The Eurasian Steppe extends for 8,000 kilometres (5,000 miles) from near the mouth of the Danube in Romania to the western edge of Manchuria. It is bounded on the north by the forests of European Russia and Asian Russia or Siberia. There is no clear southern boundary although the land becomes increasingly dry as one moves south. The steppe narrows at two points, dividing it into three major parts.

Pannonian Steppe (exclave)

The Pannonian Steppe is a western exclave of the Eurasian Steppe, separated from the main steppe by the Carpathian Mountains. It is found in modern-day Austria, Hungary, Romania, Serbia and Slovakia.

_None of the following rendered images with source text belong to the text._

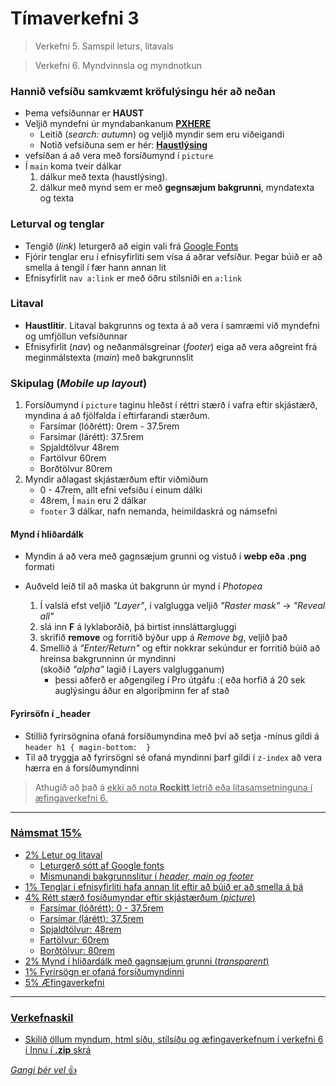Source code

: # Tímaverkefni 3

> Verkefni 5. Samspil leturs, litavals 

> Verkefni 6. Myndvinnsla og myndnotkun

### Hannið vefsíðu samkvæmt kröfulýsingu hér að neðan

- Þema vefsíðunnar er **HAUST**
- Veljið myndefni úr myndabankanum **[PXHERE](https://pxhere.com/)**
  - Leitið (_search: autumn_) og veljið myndir sem eru viðeigandi
  - Notið vefsíðuna sem er hér: **[Haustlýsing](index.html)**
- vefsíðan á að vera með forsíðumynd í ` picture `
- Í ` main ` koma tveir dálkar 
	1. dálkur með texta (haustlýsing).  
	2. dálkur með mynd sem er með **gegnsæjum bakgrunni**, myndatexta og texta


### Leturval og tenglar

-  Tengið (_link_) leturgerð að eigin vali frá [Google Fonts](https://fonts.google.com/) 
-  Fjórir tenglar eru í efnisyfirliti sem vísa á aðrar vefsíður. Þegar búið er að smella á tengil í fær hann annan lit
- Efnisyfirlit `nav a:link` er með öðru stílsniði en `a:link`

### Litaval

- **Haustlitir**. Litaval bakgrunns og texta á að vera í samræmi við myndefni og umfjöllun vefsíðunnar
- Efnisyfirlit (_nav_) og neðanmálsgreinar (_footer_) eiga að vera aðgreint frá meginmálstexta (_main_) með bakgrunnslit

### Skipulag (_Mobile up layout_)

1.  Forsíðumynd í `picture` taginu hleðst í réttri stærð í vafra eftir skjástærð, myndina á að fjölfalda í eftirfarandi stærðum. 
    -   Farsímar (lóðrétt): 0rem - 37.5rem
	-   Farsímar (lárétt): 37.5rem
	- Spjaldtölvur 48rem
    - Fartölvur 60rem
	- Borðtölvur 80rem
2.  Myndir aðlagast skjástærðum eftir viðmiðum
	- 0 - 47rem, allt efni vefsíðu í einum dálki
	- 48rem, Í ` main ` eru 2 dálkar 
    - ` footer ` 3 dálkar, nafn nemanda, heimildaskrá og námsefni 

#### Mynd í hliðardálk

* Myndin á að vera með gagnsæjum grunni og vistuð í **webp eða .png** formati

* Auðveld leið til að maska út bakgrunn úr mynd í _Photopea_
    1. Í valslá efst veljið _"Layer"_, í valglugga veljið _"Raster mask"_ -> _"Reveal all"_
    2. slá inn **F** á lyklaborðið, þá birtist innsláttargluggi
    3. skrifið **remove** og forritið býður upp á _Remove bg_, veljið það
    4. Smellið á _"Enter/Return"_ og eftir nokkrar sekúndur er forritið búið að hreinsa bakgrunninn úr myndinni <br>(skoðið _"alpha"_ lagið í Layers valglugganum)
		* þessi aðferð er aðgengileg í Pro útgáfu :( eða horfið á 20 sek auglýsingu áður en algoriþminn fer af stað

#### Fyrirsöfn í _header

* Stillið fyrirsögnina ofaná forsíðumyndina með því að setja -mínus gildi á `header h1 { magin-bottom:  }` 
* Til að tryggja að fyrirsögni sé ofaná myndinni þarf gildi í `z-index` að vera hærra en á forsíðumyndinni 

> Athugið að það á <u>ekki<u> að nota **Rockitt** letrið eða litasamsetninguna í æfingaverkefni 6.
---

### Námsmat  15%

-   2% Letur og litaval 
	-	Leturgerð sótt af Google fonts
	-	Mismunandi bakgrunnslitur í _header, main og footer_
-   1% Tenglar í efnisyfirliti hafa annan lit eftir að búið er að smella á þá
-   4% Rétt stærð fosíðumyndar eftir skjástærðum (_picture_)
	-   Farsímar (lóðrétt): 0 - 37.5rem
	-   Farsímar (lárétt): 37.5rem
	-   Spjaldtölvur: 48rem 
	-   Fartölvur: 60rem 
    -   Borðtölvur: 80rem 
-   2% Mynd í hliðardálk með gagnsæjum grunni (_transparent_)
-   1% Fyrirsögn er ofaná forsíðumyndinni
- 5% Æfingaverkefni

---

### Verkefnaskil

-   Skilið öllum myndum, html síðu, stílsíðu og æfingaverkefnum í verkefni 6 í Innu í **.zip** skrá

*Gangi þér vel* 👍
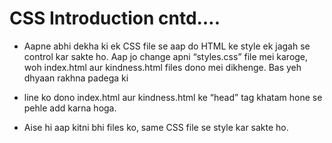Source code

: # CSS Introduction cntd….


- Aapne abhi dekha ki ek CSS file se aap do HTML ke style ek jagah se control kar sakte ho. Aap jo change apni “styles.css” file mei karoge, woh index.html aur kindness.html files dono mei dikhenge. Bas yeh dhyaan rakhna padega ki


**<link rel="stylesheet" href="styles.css">**

- line ko dono index.html aur kindness.html ke “head” tag khatam hone se pehle add karna hoga.

- Aise hi aap kitni bhi files ko, same CSS file se style kar sakte ho.
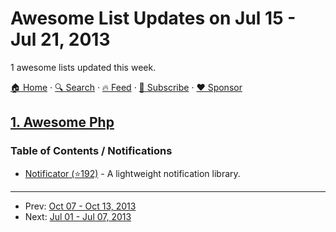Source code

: # Awesome List Updates on Jul 15 - Jul 21, 2013

1 awesome lists updated this week.

[🏠 Home](/README.md) · [🔍 Search](https://www.trackawesomelist.com/search/) · [🔥 Feed](https://www.trackawesomelist.com/week/rss.xml) · [📮 Subscribe](https://trackawesomelist.us17.list-manage.com/subscribe?u=d2f0117aa829c83a63ec63c2f&id=36a103854c) · [❤️  Sponsor](https://github.com/sponsors/theowenyoung)



## [1. Awesome Php](/content/ziadoz/awesome-php/week/README.md)

### Table of Contents / Notifications

*   [Notificator (⭐192)](https://github.com/namshi/notificator) - A lightweight notification library.

---

- Prev: [Oct 07 - Oct 13, 2013](/content/2013/40/README.md)
- Next: [Jul 01 - Jul 07, 2013](/content/2013/26/README.md)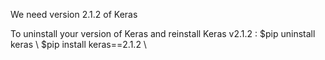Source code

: 
We need version 2.1.2 of Keras

To uninstall your version of Keras and reinstall Keras v2.1.2 : 
$pip uninstall keras \\
$pip install keras==2.1.2 \\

Pontic–Caspian Steppe (Western Steppe)

The Pontic–Caspian Steppe is the main European end of the Eurasian Steppe and begins near the mouth of the Danube, stretching northeast almost to Kazan and then southeast to the southern tip of the Ural Mountains. Its northern edge was a broad band of forest steppe which has now been obliterated by the conversion of the whole area to agricultural land. In the southeast the Black Sea–Caspian Steppe extends between the Black Sea and Caspian Sea to the Caucasus Mountains. In the west, the Great Hungarian Plain is an island of steppe separated from the main steppe by the mountains of Transylvania. On the north shore of the Black Sea, the Crimean Peninsula has some interior steppe and ports on the south coast which link the steppe to the civilizations of the Mediterranean basin.

Ural–Caspian Narrowing

The steppe narrows around the southern end of the Ural Mountains, about 650 km (400 mi) northeast of the Caspian Sea, forming the Ural-Caspian Narrowing, that joins the Pontic-Caspian Steppe in Europe with the Kazakh Steppe in Central Asia.

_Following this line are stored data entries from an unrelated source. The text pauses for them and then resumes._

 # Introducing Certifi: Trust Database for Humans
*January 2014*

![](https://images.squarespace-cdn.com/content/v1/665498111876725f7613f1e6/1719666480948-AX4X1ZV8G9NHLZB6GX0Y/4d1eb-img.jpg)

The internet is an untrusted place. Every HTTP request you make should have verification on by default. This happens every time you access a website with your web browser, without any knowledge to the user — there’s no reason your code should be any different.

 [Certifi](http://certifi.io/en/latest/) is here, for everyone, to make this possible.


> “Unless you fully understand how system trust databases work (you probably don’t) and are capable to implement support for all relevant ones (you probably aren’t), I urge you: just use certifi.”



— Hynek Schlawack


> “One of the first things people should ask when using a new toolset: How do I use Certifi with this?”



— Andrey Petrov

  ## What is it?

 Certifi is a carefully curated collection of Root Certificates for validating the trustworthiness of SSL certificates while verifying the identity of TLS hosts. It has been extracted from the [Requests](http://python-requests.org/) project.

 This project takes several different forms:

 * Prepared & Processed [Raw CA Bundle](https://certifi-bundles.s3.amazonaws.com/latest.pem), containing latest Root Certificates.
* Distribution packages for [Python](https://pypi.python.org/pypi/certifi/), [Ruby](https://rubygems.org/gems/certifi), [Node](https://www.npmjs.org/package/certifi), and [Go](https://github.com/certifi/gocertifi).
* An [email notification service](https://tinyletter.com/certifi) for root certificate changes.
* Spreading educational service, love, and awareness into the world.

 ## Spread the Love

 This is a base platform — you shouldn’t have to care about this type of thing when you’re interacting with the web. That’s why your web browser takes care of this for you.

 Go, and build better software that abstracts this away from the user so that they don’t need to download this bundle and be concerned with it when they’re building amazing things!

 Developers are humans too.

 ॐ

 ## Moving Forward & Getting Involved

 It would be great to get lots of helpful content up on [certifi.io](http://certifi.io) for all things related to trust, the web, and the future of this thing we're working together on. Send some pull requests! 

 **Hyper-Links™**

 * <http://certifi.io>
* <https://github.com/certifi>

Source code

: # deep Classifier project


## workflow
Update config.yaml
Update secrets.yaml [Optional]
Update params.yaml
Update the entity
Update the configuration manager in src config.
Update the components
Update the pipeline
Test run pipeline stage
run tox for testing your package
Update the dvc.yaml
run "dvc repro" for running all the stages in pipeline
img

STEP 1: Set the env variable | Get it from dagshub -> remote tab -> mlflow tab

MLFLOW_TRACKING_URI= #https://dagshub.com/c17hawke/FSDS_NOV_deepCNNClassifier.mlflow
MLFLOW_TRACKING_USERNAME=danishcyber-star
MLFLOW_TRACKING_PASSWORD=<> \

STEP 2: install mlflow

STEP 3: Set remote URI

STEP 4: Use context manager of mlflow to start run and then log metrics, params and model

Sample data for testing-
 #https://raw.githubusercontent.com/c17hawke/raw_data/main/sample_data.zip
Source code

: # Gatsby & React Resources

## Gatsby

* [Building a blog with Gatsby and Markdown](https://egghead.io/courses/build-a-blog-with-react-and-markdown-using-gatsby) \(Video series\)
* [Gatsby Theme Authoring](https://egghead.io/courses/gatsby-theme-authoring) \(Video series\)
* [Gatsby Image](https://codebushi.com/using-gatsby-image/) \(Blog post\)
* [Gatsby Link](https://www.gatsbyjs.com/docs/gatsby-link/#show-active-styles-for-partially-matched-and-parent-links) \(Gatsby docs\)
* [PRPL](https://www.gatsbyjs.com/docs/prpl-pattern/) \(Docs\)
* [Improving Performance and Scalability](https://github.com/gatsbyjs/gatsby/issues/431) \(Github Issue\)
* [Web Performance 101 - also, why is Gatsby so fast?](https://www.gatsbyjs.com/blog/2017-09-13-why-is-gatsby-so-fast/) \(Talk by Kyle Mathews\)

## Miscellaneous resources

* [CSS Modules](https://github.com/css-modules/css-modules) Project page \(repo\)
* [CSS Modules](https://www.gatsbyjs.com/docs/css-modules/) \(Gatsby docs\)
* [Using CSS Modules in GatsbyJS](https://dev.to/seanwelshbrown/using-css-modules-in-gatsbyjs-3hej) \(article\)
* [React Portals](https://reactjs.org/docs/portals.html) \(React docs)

Kazakh Steppe (Central Steppe)

The Kazakh Steppe makes up most of the Eurasian Steppe in Central Asia. It extends from the Urals to Dzungaria. To the south, it grades off into semi-desert and desert which is interrupted by two great rivers, the Amu Darya (Oxus) and Syr Darya (Jaxartes), which flow northwest into the Aral Sea and provide irrigation for agriculture. In the southeast is the densely populated Fergana Valley and west of it the great oasis cities of Tashkent, Samarkand and Bukhara along the Zeravshan River. The southern area has a complex history (see Central Asia and Greater Iran), while in the north, the Kazakh Steppe proper was relatively isolated from the main currents of written history.

Dzungarian Narrowing

On the east side of the former Sino-Soviet border, mountains extend north almost to the forest zone separating the Dzungarian Narrowing from the Central Asian steppe, leaving only limited grassland in Dzungaria. This discontinuous section of the Eurasian steppe connects the great steppes of Central Asia and East Asia.

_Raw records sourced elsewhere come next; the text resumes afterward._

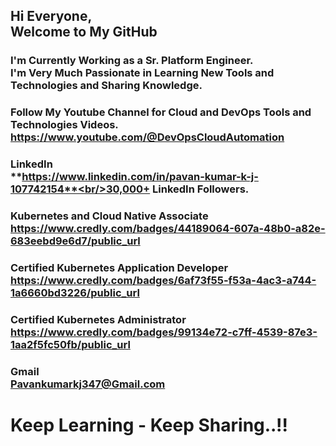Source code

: ## Hi Everyone,<br/>Welcome to My GitHub

### I'm Currently Working as a Sr. Platform Engineer.<br/>I'm Very Much Passionate in Learning New Tools and Technologies and Sharing Knowledge.

### Follow My Youtube Channel for Cloud and DevOps Tools and Technologies Videos.<br/>**https://www.youtube.com/@DevOpsCloudAutomation**

### LinkedIn<br/>**https://www.linkedin.com/in/pavan-kumar-k-j-107742154**<br/>30,000+ LinkedIn Followers.

### Kubernetes and Cloud Native Associate<br/>**https://www.credly.com/badges/44189064-607a-48b0-a82e-683eebd9e6d7/public_url**

### Certified Kubernetes Application Developer<br/>**https://www.credly.com/badges/6af73f55-f53a-4ac3-a744-1a6660bd3226/public_url**

### Certified Kubernetes Administrator<br/>**https://www.credly.com/badges/99134e72-c7ff-4539-87e3-1aa2f5fc50fb/public_url**

### Gmail<br/>**Pavankumarkj347@Gmail.com**

# Keep Learning - Keep Sharing..!!
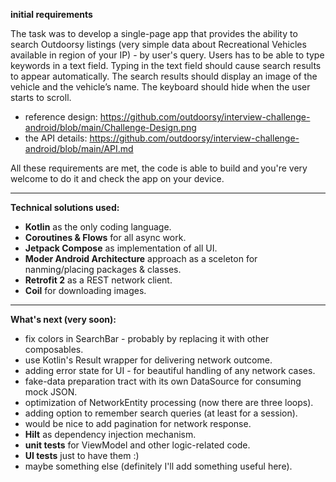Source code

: **initial requirements**

The task was to develop a single-page app that provides the ability to search Outdoorsy listings
(very simple data about Recreational Vehicles available in region of your IP) - by user's query.
Users has to be able to type keywords in a text field.
Typing in the text field should cause search results to appear automatically.
The search results should display an image of the vehicle and the vehicle’s name.
The keyboard should hide when the user starts to scroll.

* reference design: https://github.com/outdoorsy/interview-challenge-android/blob/main/Challenge-Design.png
* the API details: https://github.com/outdoorsy/interview-challenge-android/blob/main/API.md

All these requirements are met, the code is able to build and you're very welcome to do it and check
the app on your device.

-----------------------------
**Technical solutions used:**

- **Kotlin** as the only coding language.
- **Coroutines & Flows** for all async work.
- **Jetpack Compose** as implementation of all UI.
- **Moder Android Architecture** approach as a sceleton for nanming/placing packages & classes.
- **Retrofit 2** as a REST network client.
- **Coil** for downloading images.

----------------------------
**What's next (very soon):**

- fix colors in SearchBar - probably by replacing it with other composables.
- use Kotlin's Result wrapper for delivering network outcome.
- adding error state for UI - for beautiful handling of any network cases.
- fake-data preparation tract with its own DataSource for consuming mock JSON.
- optimization of NetworkEntity processing (now there are three loops).
- adding option to remember search queries (at least for a session).
- would be nice to add pagination for network response.
- **Hilt** as dependency injection mechanism.
- **unit tests** for ViewModel and other logic-related code.
- **UI tests** just to have them :)
- maybe something else (definitely I'll add something useful here).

The east-west Tian Shan Mountains divide the steppe into Dzungaria in the north and the Tarim Basin to the south. Dzungaria is bounded by the Tarbagatai Mountains on the west and the Mongolian Altai Mountains on the east, neither of which is a significant barrier. Dzungaria has good grassland around the edges and a central desert. It often behaved as a westward extension of Mongolia and connected Mongolia to the Kazakh Steppe. To the north of Dzungaria are mountains and the Siberian forest. To the south and west of Dzungaria, and separated from it by the Tian Shan mountains, is an area about twice the size of Dzungaria, the oval Tarim Basin. The Tarim Basin's arid conditions make it unsuitable for sustaining a nomadic population. However, along its periphery, rivers descend from the mountains, creating a circle of cities that thrived on irrigation agriculture and engaged in east-west trade. The Tarim Basin formed an island of near civilization in the center of the steppe. The Northern Silk Road went along the north and south sides of the Tarim Basin and then crossed the mountains west to the Fergana Valley. At the west end of the basin the Pamir Mountains connect the Tian Shan Mountains to the Himalayas. To the south, the Kunlun Mountains separate the Tarim Basin from the thinly peopled Tibetan Plateau.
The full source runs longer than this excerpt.